As Lewisburg’s Carter Casmir walked off the court to end the 2016 District 4 Tennis Singles Championships he immediately set a goal for himself. The goal was not a return to the championship match, but a return and win in the championship match. The runner-up finish haunted Casmir throughout the offseason, providing plenty of motivation
As Lewisburg’s Carter Casmir walked off the court to end the 2016 District 4 Tennis Singles Championships he immediately set a goal for himself.
The goal was not a return to the championship match, but a return and win in the championship match. The runner-up finish haunted Casmir throughout the offseason, providing plenty of motivation to continue his hard work.
Last Monday, Casmir’s yearlong journey ended the same way he pictured it in his mind as he walked off the court—a win.
Casmir defeated Central Columbia’s John Duncan, the No. 2 seeded competitor in the tournament, 6-1 6-2 to claim the District’s top individual tennis award. Casmir cruised through the tournament, winning matches quickly and always looking more focused than the opposition.

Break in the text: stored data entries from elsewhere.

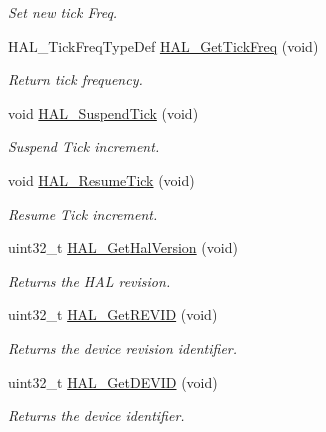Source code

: \begin{DoxyCompactItemize}
\begin{DoxyCompactList}\small\item\em Set new tick Freq. \end{DoxyCompactList}\item 
H\+A\+L\+\_\+\+Tick\+Freq\+Type\+Def \hyperlink{group___h_a_l___exported___functions___group2_ga803cdbcc0883bcf5f5c98c50024c97e6}{H\+A\+L\+\_\+\+Get\+Tick\+Freq} (void)
\begin{DoxyCompactList}\small\item\em Return tick frequency. \end{DoxyCompactList}\item 
void \hyperlink{group___h_a_l___exported___functions___group2_ga84ae4b045c45d49d96b2b02e2dc516b6}{H\+A\+L\+\_\+\+Suspend\+Tick} (void)
\begin{DoxyCompactList}\small\item\em Suspend Tick increment. \end{DoxyCompactList}\item 
void \hyperlink{group___h_a_l___exported___functions___group2_gac3fa17aa85e357e3f1af56ad110d2e97}{H\+A\+L\+\_\+\+Resume\+Tick} (void)
\begin{DoxyCompactList}\small\item\em Resume Tick increment. \end{DoxyCompactList}\item 
uint32\+\_\+t \hyperlink{group___h_a_l___exported___functions___group2_gafb139b375512ad2a234e4619b129b966}{H\+A\+L\+\_\+\+Get\+Hal\+Version} (void)
\begin{DoxyCompactList}\small\item\em Returns the H\+AL revision. \end{DoxyCompactList}\item 
uint32\+\_\+t \hyperlink{group___h_a_l___exported___functions___group2_gae051ef9e932404b21f5877c7186406b8}{H\+A\+L\+\_\+\+Get\+R\+E\+V\+ID} (void)
\begin{DoxyCompactList}\small\item\em Returns the device revision identifier. \end{DoxyCompactList}\item 
uint32\+\_\+t \hyperlink{group___h_a_l___exported___functions___group2_gaff785f069ed650de77ff82ac407f7c84}{H\+A\+L\+\_\+\+Get\+D\+E\+V\+ID} (void)
\begin{DoxyCompactList}\small\item\em Returns the device identifier. \end{DoxyCompactList}\item 

\end{DoxyCompactItemize}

“It gave me a goal,” Casmir said. “It motivated me a lot. I was really focused. I had a hard time concentrating in school. All I could think about were the matches.”
Casmir arrived at the West Branch Tennis Club just about an hour before the tournament chair arrived. He spent his time getting ready and blowing off extra energy.
As the competitors and officials arrived at the club for the final matches of the tournament, Casmir was leaving the court with a forehead dripping sweat. The intense warm-up sessions didn’t seem to bother him at all.
“I spent 20 minutes warming up and getting ready to go,” Casmir said. “I didn’t play at all Sunday and wanted to get here early and make sure everything felt good. I wanted to make sure I wasn’t going to screw anything up.”
His first match was a perfect example of the mental toughness he possesses. Casmir dominated the No. 4 seed in the tournament. He moved shots around the court, got his first serve over in most instances, and charged the net for timely drops to the corners of the court.
He won the semifinal match 6-0 6-1, barely breaking a sweat. Once done with the semifinals, Casmir quickly moved back to his chair to settle in and play some games on his phone. The intense competitor on the court seemed to disappear as a calm washed over Casmir.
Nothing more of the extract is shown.